Earlier in the year, a group of gangs terrorised citizens in urban towns across the country. Masaka, Gulu and Soroti were among the hardest hit municipalities. Iron bar hit men or "mutayimba smackers", as they are popularly known, rearing an ugly head night after night.

Then we also had a group of people dropping leaflets,announcing their arrival around Kampala. And they would arrive at peoples' gates as pre-planned. This sentresidents around Kampala into panic. All these happening around the country under close watch of the police!

And little was done to answer the burning questions about the local persons' security. The last two months have had women in Entebbe and Nansana Municipalities lock their doors earlier than before, with the hope of not being the next victims of gruesome murder.

Hopefully, tomorrow when we wake up, we don't get news of a further case of a murdered lady. More so, in the way that it is being done. But recent killings do not seem to guide us to a direction where lives, more so of ladies are appreciated. We ask where the men and women that take charge of law and order are. As we continue to be in wonderment about who will be the latest victim.

But for the statistics that these things are happening to women, should make it all the more terrifying and sickening. In this bewilderment, we think about the many hurdles that women have to jump over. Look at domestic violence, a majority of sufferers are women. You look at gender-based violence and victims are often women. And rape victims? You cannot turn your face away from women.

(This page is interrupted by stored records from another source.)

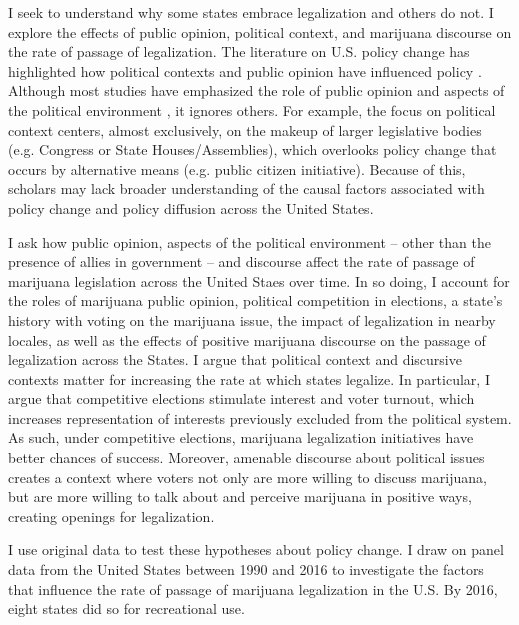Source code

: I seek to understand why some states embrace legalization and others do not. I explore the effects of public opinion, political context, and marijuana discourse on the rate of passage of legalization. The literature on U.S. policy change has highlighted how political contexts and public opinion have influenced policy \citep{burstein_and_linton_2002,amenta_et_al_2001,amenta_and_elliott_2019}. Although most studies have emphasized the role of public opinion and aspects of the political environment  \citep{burstein_and_linton_2002}, it ignores others. For example, the focus on political context centers, almost exclusively, on the makeup of larger legislative bodies (e.g. Congress or State Houses/Assemblies), which overlooks policy change that occurs by alternative means (e.g. public citizen initiative). Because of this, scholars may lack broader understanding of the causal factors associated with policy change and policy diffusion across the United States. 

I ask how public opinion, aspects of the political environment -- other than the presence of allies in government -- and discourse affect the rate of passage of marijuana legislation across the United Staes over time. In so doing, I account for the roles of marijuana public opinion, political competition in elections, a state's history with voting on the marijuana issue, the impact of legalization in nearby locales, as well as the effects of positive marijuana discourse on the passage of legalization across the States. I argue that political context and discursive contexts matter for increasing the rate at which states legalize. In particular, I argue that competitive elections stimulate interest and voter turnout, which increases representation of interests previously excluded from the political system. As such, under competitive elections, marijuana legalization initiatives have better chances of success. Moreover, amenable discourse about political issues creates a context where voters not only are more willing to discuss marijuana, but are more willing to talk about and perceive marijuana in positive ways, creating openings for legalization. 



I use original data to test these hypotheses about policy change. I draw on panel data from the United States between 1990 and 2016 to investigate the factors that influence the rate of passage of marijuana legalization in the U.S. By 2016, eight states did so for recreational use. %



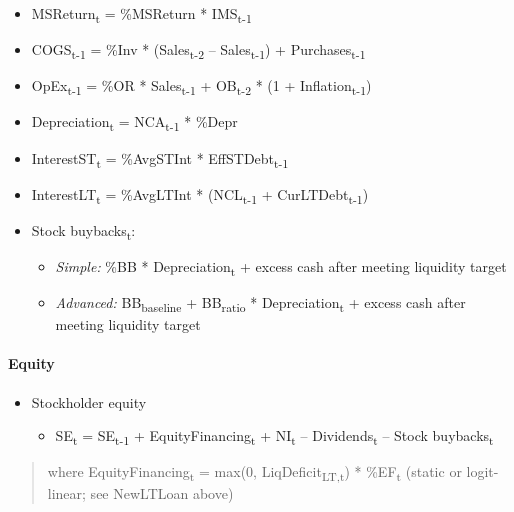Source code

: \documentclass[12pt,a4paper]{article}
\begin{document}
\begin{itemize}
\item
  MSReturn\textsubscript{t} = \%MSReturn * IMS\textsubscript{t-1}
\item
  COGS\textsubscript{t-1} = \%Inv * (Sales\textsubscript{t-2} --
  Sales\textsubscript{t-1}) + Purchases\textsubscript{t-1}
\item
  OpEx\textsubscript{t-1} = \%OR * Sales\textsubscript{t-1} +
  OB\textsubscript{t-2} * (1 + Inflation\textsubscript{t-1})
\item
  Depreciation\textsubscript{t} = NCA\textsubscript{t-1} * \%Depr
\item
  InterestST\textsubscript{t} = \%AvgSTInt *
  EffSTDebt\textsubscript{t-1}
\item
  InterestLT\textsubscript{t} = \%AvgLTInt * (NCL\textsubscript{t-1} +
  CurLTDebt\textsubscript{t-1})
\item
  Stock buybacks\textsubscript{t}:

  \begin{itemize}
  \item
    \textit{Simple:}\;
    \%BB * Depreciation\textsubscript{t} + excess cash after meeting
    liquidity target
  \item
    \textit{Advanced:}\;
    BB\textsubscript{baseline} + BB\textsubscript{ratio} *
    Depreciation\textsubscript{t} + excess cash after meeting liquidity
    target
  \end{itemize}
\end{itemize}

\paragraph{Equity}

\begin{itemize}
\item
  Stockholder equity

  \begin{itemize}
  \item
    SE\textsubscript{t} = SE\textsubscript{t-1} +
    EquityFinancing\textsubscript{t} + NI\textsubscript{t} --
    Dividends\textsubscript{t} -- Stock buybacks\textsubscript{t}
  \end{itemize}
\end{itemize}

\begin{quote}
where EquityFinancing\textsubscript{t} = max(0,
LiqDeficit\textsubscript{LT,t}) * \%EF\textsubscript{t}
(static or logit-linear; see NewLTLoan above)
\end{quote}
\end{document}

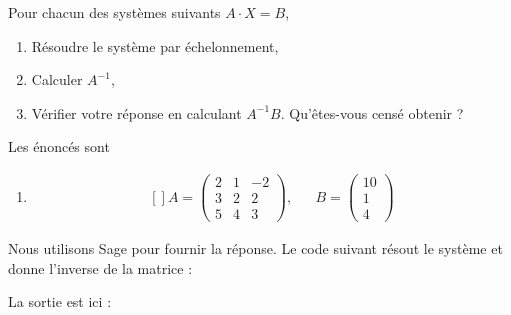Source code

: \begin{example}     \label{ExBGCEooPIQgGW}
    

	Pour chacun des systèmes suivants $A\cdot X=B$,
	\begin{enumerate}

		\item
			Résoudre le système par échelonnement,
		\item
			Calculer $A^{-1}$,
		\item
			Vérifier votre réponse en calculant $A^{-1}B$. Qu'êtes-vous censé obtenir ?

	\end{enumerate}

	Les énoncés sont
	\begin{enumerate}

		\item
			\begin{equation}
				\begin{aligned}[]
					A=\begin{pmatrix}
						2	&	1	&	-2	\\
						3	&	2	&	2	\\
						5	&	4	&	3
					\end{pmatrix},
					&&B=\begin{pmatrix}
						10	\\ 
						1	\\ 
						4	
					\end{pmatrix}
				\end{aligned}
			\end{equation}
	\end{enumerate}


	Nous utilisons Sage pour fournir la réponse. Le code suivant résout le système et donne l'inverse de la matrice :



La sortie est ici :




\end{example}

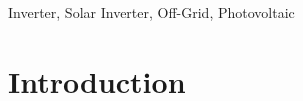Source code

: \documentclass[journal]{IEEEtran}
\begin{document}







					      \maketitle


					      \begin{abstract}
					      \blindtext[1]
					      \end{abstract}

					      \begin{IEEEkeywords}
					      Inverter, Solar Inverter, Off-Grid, Photovoltaic
					      \end{IEEEkeywords}

					      \IEEEpeerreviewmaketitle



					      \section{Introduction}
\end{document}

Many women around the world are facing the wrath of their violent spouses. While some suffer silently, a number now try to seek help from women-oriented organisations and family members. But attempts at the family level are always ignored because family traditional values give such reports less importance.

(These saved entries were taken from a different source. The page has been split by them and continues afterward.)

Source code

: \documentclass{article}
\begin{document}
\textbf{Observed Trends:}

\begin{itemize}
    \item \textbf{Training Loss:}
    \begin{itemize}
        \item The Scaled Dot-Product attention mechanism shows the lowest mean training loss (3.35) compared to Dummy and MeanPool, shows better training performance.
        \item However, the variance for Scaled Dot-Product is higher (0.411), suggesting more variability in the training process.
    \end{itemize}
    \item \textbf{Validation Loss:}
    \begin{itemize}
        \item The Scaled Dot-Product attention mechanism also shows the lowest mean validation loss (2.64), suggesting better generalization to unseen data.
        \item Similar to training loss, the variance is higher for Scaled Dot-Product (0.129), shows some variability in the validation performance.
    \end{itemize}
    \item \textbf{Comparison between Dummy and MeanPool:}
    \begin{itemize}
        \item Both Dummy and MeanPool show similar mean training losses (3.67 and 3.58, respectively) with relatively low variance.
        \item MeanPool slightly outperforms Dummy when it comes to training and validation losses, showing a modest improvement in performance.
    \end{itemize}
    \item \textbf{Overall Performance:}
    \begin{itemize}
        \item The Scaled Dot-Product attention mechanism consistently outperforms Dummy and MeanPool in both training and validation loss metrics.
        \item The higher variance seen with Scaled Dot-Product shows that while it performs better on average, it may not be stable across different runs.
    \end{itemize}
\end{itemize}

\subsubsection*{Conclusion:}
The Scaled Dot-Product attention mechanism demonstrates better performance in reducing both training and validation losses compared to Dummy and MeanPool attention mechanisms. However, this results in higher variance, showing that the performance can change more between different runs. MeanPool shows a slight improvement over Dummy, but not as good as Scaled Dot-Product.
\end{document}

And so women are often reduced to misery and sharing their troubles amongst themselves. Now we get punctuations of violent husbands in recent murders. Nansana and Entebbe Municipalities are now death traps for women. Just as we think we have seen the very last victim of such heinous crimes, another case drops.

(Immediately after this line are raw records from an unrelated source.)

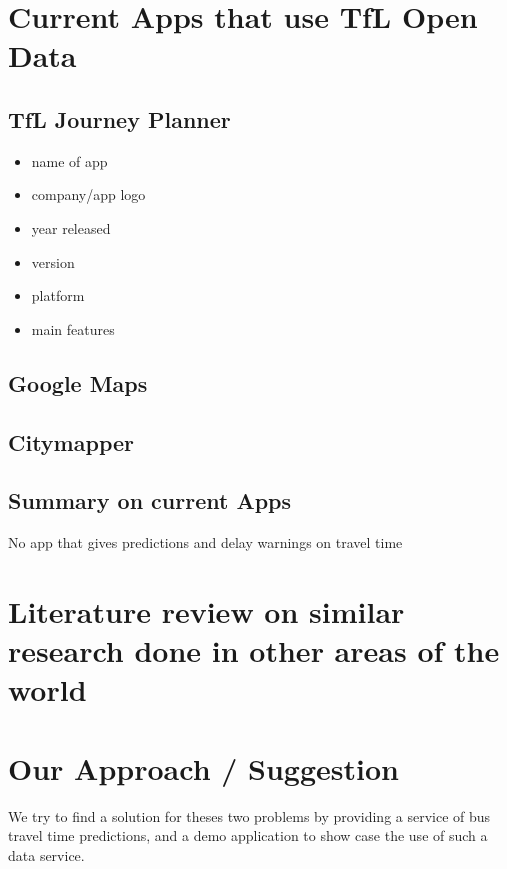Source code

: \section{Current Apps that use TfL Open Data}


\subsection{TfL Journey Planner}

\begin{itemize}
  \item name of app
  \item company/app logo
  \item year released
  \item version
  \item platform
  \item main features
\end{itemize}

\subsection{Google Maps}

\subsection{Citymapper}

\subsection{Summary on current Apps}
No app that gives predictions and delay warnings on travel time

\section{
Literature review on similar research done in other areas of the world}


\section{Our Approach / Suggestion}
We try to find a solution for theses two problems by providing a service of bus travel time predictions, and a demo application to show case the use of such a data service.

As if from the skies! All in similar circumstances like the previous ones.Then you wonder whether the professionals who have the obligation of safeguarding the lives of local people areactually on top of things. It leaves all of us asking a basic question. Of why must it have to be done in that way?

Without jumping onto the bandwagon of speculations and blame games, this is a humble plea. To those who have female relatives; sisters, mother (as if there anybody without), this is another of the problems that demand immediate answers. It is unfortunate that debates have turned into blame games, which are not helpful to relatives of the murdered young girls. Instead, such debates cause trauma.

Accept that loved ones have breathed their last under very brutal circumstance is too much to bear. We ought to live in a society where women are treated with the requisite respect. And foster a society that takes women to be stakeholders in day-to-day life. Whatever the victims may have done to prompt such actions is not worth the actions against them.

The crime must not touch anybody again before the answers arrive. We need to make violence against young girls an extremely risky piece of activity for people to get involved in. Protect women to ensure they feel safe.